Flake_tastenficker_MCB

Flake
“Der Tastenficker”

(Schwarzkopf & Schwarzkopf)
München, Hugendubel, 23.04.2015

1   Wenn man auf eine bestimmte Art prominent ist – also zum Beispiel als Keyboarder des bekanntesten deutschen Rockexports Rammstein, kann man eigentlich über alles schreiben und das dann auch bedenkenlos vorlesen, es werden sich immer genügend Leute finden, die einem an den Lippen hängen und aufmerksam alle biographischen Details aufsaugen, die Kindheit und Jugend im Arbeiter- und Bauernstaat DDR so hergeben*.

Wenn man dazu noch ohne jede Selbstüberschätzung durchs Leben kommt und mit Lakonie, feinsinnigem Humor, genügend Marotten und im allerbesten Fall noch einer typischen Berliner Schnauze gesegnet ist, dann klingen die einfachsten Sätze entweder rührend ehrlich oder irre komisch – Beispiel: „Mein Problem ist, dass ich ganz schwer nein sagen kann. Bei der Stasi war ich aber nicht, da haben sie mich zum Glück nicht gefragt.“

Ebenfalls sehr hilfreich ist ein Talent zur freien Rede. So kann man zum Beispiel auf sehr launige Art eine Konzertreise als Toursupport von KISS ins brasilianische Outback beschreiben, ernsthafte und andauernde Probleme des eigenen Verdauungstraktes bildhaft schildern und der Enttäuschung über die Hinfälligkeit von einstmals glorifizierten Vorbildern Ausdruck verleihen, ohne ständig auf ein verknautschtes Manuskript starren oder – im schlimmsten Falle – einen Polylux benutzen zu müssen.

Es gibt tatsächlich nicht wenige Menschen, die im kompletten Fan- oder Touroutfit auf Buchlesungen erscheinen, auch wenn weder ein musikalischer Beitrag oder eine Moshpit vorgesehen sind und der Front- Of-Stage-Bereich aus säuberlich ausgerichteten Stuhlreihen besteht. Kann man sich merken.

Man sollte auch keine Angst davor haben, ungewöhnliche Themen und Randbereiche einer genaueren Beschreibung zu unterziehen (siehe 1), denn nur so lassen sich Geduld und Zuneigung des Publikums einschätzen.
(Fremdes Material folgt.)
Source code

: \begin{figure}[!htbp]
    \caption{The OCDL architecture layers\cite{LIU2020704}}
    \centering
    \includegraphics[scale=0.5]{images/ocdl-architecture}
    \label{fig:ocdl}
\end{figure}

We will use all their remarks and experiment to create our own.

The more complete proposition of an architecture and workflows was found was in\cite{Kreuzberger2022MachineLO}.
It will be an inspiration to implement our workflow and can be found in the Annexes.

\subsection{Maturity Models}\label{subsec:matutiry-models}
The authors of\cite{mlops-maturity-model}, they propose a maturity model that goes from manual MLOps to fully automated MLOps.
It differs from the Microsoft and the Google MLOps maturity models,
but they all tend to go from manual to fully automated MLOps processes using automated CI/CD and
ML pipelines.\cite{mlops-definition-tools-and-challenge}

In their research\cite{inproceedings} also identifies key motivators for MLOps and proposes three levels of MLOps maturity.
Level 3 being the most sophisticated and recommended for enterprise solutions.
Wenn die besagten Stuhlreihen bei der ausführlichen Erörterung des Berufsbildes eines angehenden Werkzeugmachers inklusive penibler Angaben zu Bohrlängen, Gewindedurchmessern und statischen Testberichten bis auf den letzten Platz gefüllt bleiben, dann darf man sich seines Potentials als Entertainer doch sehr sicher sein.

Schonungslose Offenheit bis hin zur Selbstgeißelung wird einem in der Regel hoch angerechnet, also nicht nur aufzuzählen, was man kann (herumhampeln), sondern auch, wozu einem jegliche Begabung fehlt (Rhythmus halten, halbwegs fehlerfrei mit Instrumenten zu musizieren, singen). Das gilt im Übrigen (weil man ja gerade aus einem selbstverfassten Buch zitiert) desgleichen für‘s eigene literarische Talent im Bezug auf weitere mögliche Großprojekte – die grobe Skizzierung eines verworfenen Romanplots kann hier für zustimmendes Schulterklopfen und sogar Mitleid sorgen.
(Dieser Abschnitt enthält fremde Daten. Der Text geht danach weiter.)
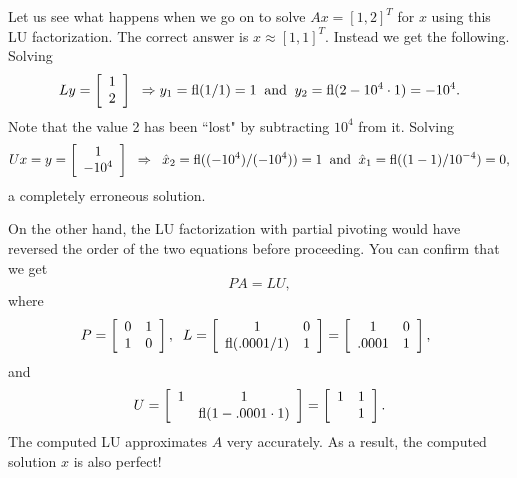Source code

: \documentclass[11pt]{article}
\def\fl{\mbox{\rm fl}}
\newcommand{\twobytwo}[4]{
       \left[ \begin{array}{cc}
                #1 & #2  \\
                #3 & #4
               \end{array} \right] }
\newcommand{\twobyone}[2]{
       \left[ \begin{array}{cc}
                #1   \\
                #2
               \end{array} \right] }
\begin{document}
\begin{enumerate}
Let us see what happens when we go on to solve 
$Ax = [1, 2]^T$ for $x$ using this LU  factorization. The correct answer 
is $x \approx [1,1]^T$. Instead we get the following. Solving 
$${L}y = \twobyone{1}{2}
\;\; \Rightarrow y_1=\fl(1/1)=1 \;\; \mbox{and} \;\; 
y_2=\fl(2-10^4\cdot 1)=-10^4.$$ 
Note that the value 2 has been ``lost" by 
subtracting $10^4$ from it. Solving 
$${U}x = y = \twobyone{1}{-10^4} \;\; \Rightarrow \;\;
\hat x_2 = \fl((-10^4)/(-10^4)) = 1 \;\; \mbox{and} \;\;
\hat x_1 = \fl((1 - 1)/10^{-4}) = 0,$$ a completely erroneous solution.

On the other hand, the LU factorization with partial pivoting 
would have reversed the order of the two equations 
before proceeding. You can confirm that we get 
$$PA = LU,$$ 
where 
\[
P = \twobytwo{0}{1}{1}{0}, \;\; 
L =\left[\begin{array}{cc} 1 & 0 \\ \fl(.0001/1) & 1\end{array}\right]
         = \left[\begin{array}{cc} 1 & 0 \\ .0001 & 1\end{array}\right], \;\;
\]
and
\[
U =\left[\begin{array}{cc} 1 & 1\\  &\fl(1-.0001\cdot 1)
           \end{array}\right]
         = \left[\begin{array}{cc} 1 & 1\\  & 1 \end{array}\right]. 
\] 
The computed LU approximates $A$ very accurately. 
As a result, the computed solution $x$ is also perfect!

\end{enumerate}
\end{document}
Von einer Überdramatisierung des Aufwachsens im Schurken- und Unrechtsstaat DDR sollte man tunlichst absehen, zum einen stehen angeborene Kurzsichtigkeit und weitere frühkindliche körperliche Beschränkungen nicht in ursächlich nachgewiesenem Zusammenhang zur schändlichen Arbeit des Politbüros, desweiteren würde das anwesende, überwiegend im Osten Deutschlands sozialisierte Publikum jede Abweichung von der wohlwollenden Nacherzählung in Anekdotenform als Kritik missverstehen – hier reicht also, wie sinngemäß gehört, der Satz „Ich verbrachte eine ausgefüllte und freudvolle Kindheit“ vollkommen aus.
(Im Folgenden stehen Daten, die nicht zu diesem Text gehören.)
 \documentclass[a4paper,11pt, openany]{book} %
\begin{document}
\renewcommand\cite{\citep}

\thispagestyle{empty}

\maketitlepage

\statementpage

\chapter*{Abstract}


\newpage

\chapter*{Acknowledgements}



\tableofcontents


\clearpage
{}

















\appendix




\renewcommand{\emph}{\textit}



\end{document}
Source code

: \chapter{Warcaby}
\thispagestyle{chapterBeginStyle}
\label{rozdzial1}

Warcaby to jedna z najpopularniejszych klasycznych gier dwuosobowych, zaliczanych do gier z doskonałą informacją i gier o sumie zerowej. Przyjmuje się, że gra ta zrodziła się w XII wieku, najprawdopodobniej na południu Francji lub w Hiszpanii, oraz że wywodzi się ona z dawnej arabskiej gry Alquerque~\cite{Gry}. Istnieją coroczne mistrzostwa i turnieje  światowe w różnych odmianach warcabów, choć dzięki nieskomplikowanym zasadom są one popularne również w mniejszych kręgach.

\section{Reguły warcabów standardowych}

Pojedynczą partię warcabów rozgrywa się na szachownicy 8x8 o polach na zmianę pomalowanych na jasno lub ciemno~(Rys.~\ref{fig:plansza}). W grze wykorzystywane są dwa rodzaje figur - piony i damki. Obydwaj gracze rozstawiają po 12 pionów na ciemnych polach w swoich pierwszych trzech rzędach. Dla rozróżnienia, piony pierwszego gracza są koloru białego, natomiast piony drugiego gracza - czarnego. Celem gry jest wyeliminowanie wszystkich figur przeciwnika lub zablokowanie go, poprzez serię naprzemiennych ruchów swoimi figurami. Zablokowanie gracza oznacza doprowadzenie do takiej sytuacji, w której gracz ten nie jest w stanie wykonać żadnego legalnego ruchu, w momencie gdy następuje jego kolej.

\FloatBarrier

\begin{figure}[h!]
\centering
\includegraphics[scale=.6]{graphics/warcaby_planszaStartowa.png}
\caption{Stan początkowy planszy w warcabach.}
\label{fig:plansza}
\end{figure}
Wichtig für die positive Bewertung des Leseabends ist das Timing des Abgangs, in Aussicht gestellte Zugaben und/oder zögerliche Aufforderungen ans Publikum, jetzt Fragen zum Gehörten zu stellen, sind da eher hinderlich, im speziellen Falle sähe man sich sonst mit Erkundigungen wie „Welche Marke an Schlauchbooten bevorzugen Sie?“, „Sind Sie über den aktuellen Beziehungsstand von Till Lindemann informiert?“ und „Wie sicher sind Sie, dass Ihr Herz wirklich am linken Fleck sitzt?“ konfrontiert. Fremdschamvermeidung darf hier als guter Dienst an der Sache verstanden wissen. Also: Tour im nächsten Jahr sicher, aber weniger Pyro, Autogrammstunde für Horst und Holger im Anschluss – Punkt.

* Wer jemals einer Live-Aufführung von Flakes früherer Band, der Magdalene Keibel Kombo, beigewohnt und dort das Stück „Graf Zahl“ bis zum Ende durchgestanden hat, der weiß, dass der Satz „Der Mann könnte auf der Bühne ohne Weiteres auch das Telefonbuch vorlesen“ genau da seine Schöpfung erfahren haben muss.